本発明の清浄度検査法は、まな板、包丁、シャモジなどの調理器具、医薬品製造用機械、食品製造機械など検査箇所に、綿棒、ガーゼ、織布、不織布およびスポンジなど汚れ採取用担体を接触させて、該汚れの付着した担体を得る。
【0025】
次いでこれにATP抽出試薬を接触させる。ATP抽出試薬として界面活性剤を用いる場合その濃度は、0.001%〜1%が好ましい。
【0026】
この接触操作により、汚れの主体である微生物の細胞内成分(例えばATP、ADP、AMP、RNAなど)およびその他の汚れ成分が抽出された抽出液が調製される。
【0027】
次いでこの抽出液にルシフェリン・ルシフェラーゼ発光試薬を混和し、発光反応を行い、その生成する発光量をルミノメーターにより測定し、その結果から清浄度を推定する。
【0028】
次に汚れ採取用担体収納容器を用いた清浄度検査法について説明する。
図1において、無菌水で湿らせた綿棒で検査箇所(例えば10cm2)を拭き取り、汚れ採取部5aに汚れの付着した綿棒5を得、この綿棒のついたピストン2を、シリンダー1の下方に向けて挿入し、綿棒5の汚れ採取部5aをATP抽出試薬収納槽7の一方の壁面7aを貫通して一時停止し、該ATP抽出試薬6の収納槽の中で濯ぎを行い、汚れ(微生物、その他の汚れ成分)の抽出液、特に微生物のATP抽出液を得る。
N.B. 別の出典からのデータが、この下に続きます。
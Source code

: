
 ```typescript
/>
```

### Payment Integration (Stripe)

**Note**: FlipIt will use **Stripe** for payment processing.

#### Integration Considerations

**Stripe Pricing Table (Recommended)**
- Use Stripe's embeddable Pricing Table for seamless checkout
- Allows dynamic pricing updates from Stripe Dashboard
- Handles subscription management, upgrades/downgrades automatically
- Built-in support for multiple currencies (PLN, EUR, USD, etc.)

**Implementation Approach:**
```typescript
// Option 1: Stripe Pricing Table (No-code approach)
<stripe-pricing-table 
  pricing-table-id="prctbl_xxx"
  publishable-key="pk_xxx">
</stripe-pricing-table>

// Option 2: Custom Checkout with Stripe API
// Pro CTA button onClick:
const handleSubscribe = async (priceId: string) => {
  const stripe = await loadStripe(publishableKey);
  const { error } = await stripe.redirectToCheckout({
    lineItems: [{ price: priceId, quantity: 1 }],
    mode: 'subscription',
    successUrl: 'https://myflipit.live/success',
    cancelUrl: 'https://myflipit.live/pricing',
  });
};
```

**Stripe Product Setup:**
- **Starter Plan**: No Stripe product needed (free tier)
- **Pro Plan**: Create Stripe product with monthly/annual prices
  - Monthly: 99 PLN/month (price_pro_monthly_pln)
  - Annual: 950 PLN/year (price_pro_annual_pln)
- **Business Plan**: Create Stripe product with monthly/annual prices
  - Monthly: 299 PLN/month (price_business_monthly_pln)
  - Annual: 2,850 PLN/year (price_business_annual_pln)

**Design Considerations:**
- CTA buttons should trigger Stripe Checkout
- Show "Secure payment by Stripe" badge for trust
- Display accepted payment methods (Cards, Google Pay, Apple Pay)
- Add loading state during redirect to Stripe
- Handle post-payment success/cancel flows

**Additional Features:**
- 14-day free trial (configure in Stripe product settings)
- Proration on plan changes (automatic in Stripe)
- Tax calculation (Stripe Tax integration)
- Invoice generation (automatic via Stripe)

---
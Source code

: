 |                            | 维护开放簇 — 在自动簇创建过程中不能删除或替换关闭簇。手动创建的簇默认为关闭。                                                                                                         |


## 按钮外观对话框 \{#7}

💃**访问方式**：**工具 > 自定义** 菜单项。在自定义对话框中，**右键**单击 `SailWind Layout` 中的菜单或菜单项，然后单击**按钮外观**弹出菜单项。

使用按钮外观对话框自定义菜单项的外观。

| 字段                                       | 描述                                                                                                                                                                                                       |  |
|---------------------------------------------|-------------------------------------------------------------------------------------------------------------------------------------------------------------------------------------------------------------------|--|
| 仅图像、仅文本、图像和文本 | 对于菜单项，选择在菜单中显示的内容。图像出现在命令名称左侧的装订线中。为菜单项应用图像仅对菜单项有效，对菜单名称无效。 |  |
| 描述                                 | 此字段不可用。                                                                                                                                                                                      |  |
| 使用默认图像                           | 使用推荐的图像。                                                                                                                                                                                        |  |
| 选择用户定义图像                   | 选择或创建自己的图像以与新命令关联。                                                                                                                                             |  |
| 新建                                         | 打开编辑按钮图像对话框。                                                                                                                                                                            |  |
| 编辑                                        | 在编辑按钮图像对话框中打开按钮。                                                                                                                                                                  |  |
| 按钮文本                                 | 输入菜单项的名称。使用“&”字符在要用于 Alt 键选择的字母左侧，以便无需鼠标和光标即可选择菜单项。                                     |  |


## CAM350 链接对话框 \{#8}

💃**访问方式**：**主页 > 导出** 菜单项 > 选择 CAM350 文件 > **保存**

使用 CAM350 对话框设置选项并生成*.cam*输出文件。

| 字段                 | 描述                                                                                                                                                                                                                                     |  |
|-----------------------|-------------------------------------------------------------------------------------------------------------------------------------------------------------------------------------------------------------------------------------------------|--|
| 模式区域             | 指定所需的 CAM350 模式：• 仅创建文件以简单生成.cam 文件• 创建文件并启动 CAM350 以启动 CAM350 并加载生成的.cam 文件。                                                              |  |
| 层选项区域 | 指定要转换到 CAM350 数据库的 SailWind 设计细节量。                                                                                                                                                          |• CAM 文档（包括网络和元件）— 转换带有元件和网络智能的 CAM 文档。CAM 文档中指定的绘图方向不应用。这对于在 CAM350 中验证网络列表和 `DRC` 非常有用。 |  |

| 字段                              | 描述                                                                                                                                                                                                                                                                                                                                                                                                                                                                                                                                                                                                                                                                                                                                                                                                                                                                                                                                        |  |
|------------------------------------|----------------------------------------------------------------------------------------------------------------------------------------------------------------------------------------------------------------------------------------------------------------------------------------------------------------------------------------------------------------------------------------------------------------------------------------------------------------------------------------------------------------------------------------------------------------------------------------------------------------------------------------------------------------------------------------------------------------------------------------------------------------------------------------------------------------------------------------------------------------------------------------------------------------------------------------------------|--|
一方、シリンダー1の下方から発光試薬収納槽4を挿入して、該収納槽の薄膜部材4aを突起8の尖鋭部分に押しつけることにより開裂する。
次いで、ピストン2を前記停止位置からさらに押し下げ、拭取部5aをATP抽出試薬収納槽7の他方の壁面7bを貫通(開裂)し、汚れの抽出液を滴下させ、発光試薬収納槽4の発光試薬と混和し、発光反応を行い、その生成する発光量をルミノメーターで測定し、その結果から清浄度を推定する。
【0029】
以下実施例を示して本発明をより具体的に説明する。
【0030】
【実施例】
実施例1
市販綿棒(プラスチック芯)をアデノシンリン酸デアミナーゼ0.5U/ml水溶液に浸し25℃で1時間処理した。その後この綿棒を新たに超純水に浸し80℃で30分間処理し、使用したアデノシンリン酸デアミナーゼを除去し、綿棒を得た(以下、アデノシンリン酸エステル分解酵素処理綿棒という)。
この綿棒を超純水1mlに浸し、その綿棒に残存(付着または吸着)していたアデノシンリン酸エステルを抽出した。この浸漬液100μlをプラスチック製チューブに採取した。これに発光試薬「ルシフェールLU(キッコーマン社製)」を100μl添加し、生じた発光量をルミノメーター「ルミテスターK100(キッコーマン社製)」で測定したところ6RLUであった。
【0031】
比較例1
上記方法において、「アデノシンリン酸エステル分解酵素処理綿棒」を用いる代わりに「市販綿棒(プラスチック芯)を超純水に浸し25℃で1時間処理した後この綿棒を再び超純水に浸し80℃で30分間処理し、得た綿棒(以下、水処理の綿棒という)」を用いる以外は全く同様にして、水処理の綿棒の発光量を測定したところ、43RLUであった。
【0032】
上記実施例1および比較例1の結果から、アデノシンリン酸デアミナーゼで処理することにより、元来ブランク発光量が43RLUを示す綿棒の、該発光量を極めて少ない6RLUまで低減できることが判る。
【0033】
実施例2
実施例1のアデノシンリン酸エステル分解酵素処理綿棒の発光量測定において、発光試薬「ルシフェールLU(キッコーマン社製)」を用いる代わりに以下に示す「PPDK含有発光試薬」を用いる以外は全く同様にして、アデノシンリン酸デアミナーゼ処理綿棒の発光量を測定したところ86RLUであった。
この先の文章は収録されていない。